Thursday, February 21, 2008

TIGER'S TRAIL

by Karl Kadie

Outside the tiger pen, young men wave and shout.
As the sun dims, the restaurant and gift shop
glow like a warm, Christmas beacon.
Titiana intends to stay on her side,
but today meat odors cloud the zoo air
and the vision of a man climbing her fence
shakes her memory like a dumb monkey of temptation.
But if it was just a monkey, it would be easy:
Catch, claw, and kill. But this is man
man who keeps her walled in,
man who feeds her meat late, long dead,
man, many men, who never let her eat alone.
Where, then, will the tiger's trail lead?

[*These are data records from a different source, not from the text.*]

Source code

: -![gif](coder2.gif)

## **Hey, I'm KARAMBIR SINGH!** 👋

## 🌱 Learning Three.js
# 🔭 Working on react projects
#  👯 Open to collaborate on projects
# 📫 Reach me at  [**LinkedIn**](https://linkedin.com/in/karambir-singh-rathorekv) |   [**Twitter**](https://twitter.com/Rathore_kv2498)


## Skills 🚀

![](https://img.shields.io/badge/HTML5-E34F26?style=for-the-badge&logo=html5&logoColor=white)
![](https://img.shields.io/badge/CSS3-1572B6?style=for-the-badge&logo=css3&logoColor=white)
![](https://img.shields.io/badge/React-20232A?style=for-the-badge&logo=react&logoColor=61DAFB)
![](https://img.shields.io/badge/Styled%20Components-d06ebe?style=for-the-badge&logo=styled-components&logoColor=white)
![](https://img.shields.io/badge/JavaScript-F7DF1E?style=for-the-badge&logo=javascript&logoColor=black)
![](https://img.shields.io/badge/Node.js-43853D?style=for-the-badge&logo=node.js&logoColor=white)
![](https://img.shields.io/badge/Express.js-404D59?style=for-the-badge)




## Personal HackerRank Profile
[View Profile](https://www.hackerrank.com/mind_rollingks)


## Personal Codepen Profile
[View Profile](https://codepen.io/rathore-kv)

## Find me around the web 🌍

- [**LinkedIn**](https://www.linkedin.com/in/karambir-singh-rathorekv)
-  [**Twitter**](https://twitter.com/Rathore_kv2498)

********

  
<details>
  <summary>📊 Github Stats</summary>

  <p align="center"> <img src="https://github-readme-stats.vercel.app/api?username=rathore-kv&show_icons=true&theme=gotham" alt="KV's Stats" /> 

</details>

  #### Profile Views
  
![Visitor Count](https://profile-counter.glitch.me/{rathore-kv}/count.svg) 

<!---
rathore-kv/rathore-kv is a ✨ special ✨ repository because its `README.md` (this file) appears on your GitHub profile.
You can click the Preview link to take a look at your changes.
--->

Energy scurries up her tail, twitches into her paws.
She sees and feels her claws extend, contract, extend.
I love you, I love you not: the tension of a proud spirit.
Then it happens: the memory of everything
abandoned in an instant – the bored annoyance,
the tightening leash of tiny territory,
the unmet needs of higher hunger –
all gone, cast onto the tiger's trail.


From The News:
"A spokesman for the zoo corrects the facts:
the wall is twelve and a half feet high,
several less than regulation"


Tatiana scrambles across the dry moat,
Hearing and feeling her body's music,
claws scratching stone like hiphop turntable riffs.
Once at the wall, she crouches and leaps, scaling the wall easily.


From The News:
"Authorities were at a loss Wednesday to explain
how a 250-pound tiger escaped from its enclosure"


The San Francisco Zoo checks on Tony, the other tiger,
and considers a tranquilizer gun for stopping Tatiana.
When gift store and café employees learn a tiger is loose,
they lock themselves in the gift shop,
refusing to respond to the wildness,
to shouts and shrieks along the tiger's trail.


911 record:
From the Request: "Get me some towels…My brother's about to die out there."
Answer: "We have 16 different police units …We have to make
sure that the tiger doesn't hurt any of the emergency units."


Titiana bounds onto the first man just outside the wall.
She bites and claws him, red mayhem rushing from his neck.
Then two other men shout and wave, distracting her from the kill.
With no barrier between them, Tatiana trails and takes them easily,
attacking one, then the other.


When police arrive, Tatiana lays beside one man,
her heart as calm as the hurricane's eye.
Police drive their patrol cars over, red lights whirling
like dervishes, and Tatiana jumps
back onto the man, re-staking her claim.


Experts Claim:
1) Captive tigers aren't nearly in the kind of
shape that wild tigers have to be.
2) Scaling the moat and wall is virtually impossible."


Then she looks up, rises with Sphinx-like grace,
and pads into the new winds of commotion.
The police shout a warning: "Halt! Come no further!"
English not being her first language, she continues unabated.
The police open fire. Tatiana drops.


The Final Count:
For the Tiger = 1 man dead, 2 wounded
For the Police = 1 tiger dead.


Experts Claim:
"Wild tigers in India or Russia prefer not to attack and eat people.
Typically, older tigers attack man in advanced age, when they are
no longer able to kill larger or faster prey."


Tatiana was only four years of age, far from old,
making her home with the keepers and the kept
until the final moments when she broke a new trail
for herself at the San Francisco Zoo,
changing the balance of tiger and man. Forever.


Karl Kadie holds an MA in English from San Francisco State University and is a native Californian. He has been writing poetry for over thirty years, and published poems in Haiku Headlines, The New Verse News, Santa Clara Review, and on poetry blogs. His poems reflect a powerful concern about the contemporary events of the new century. Karl earns his living by providing marketing for global high technology companies.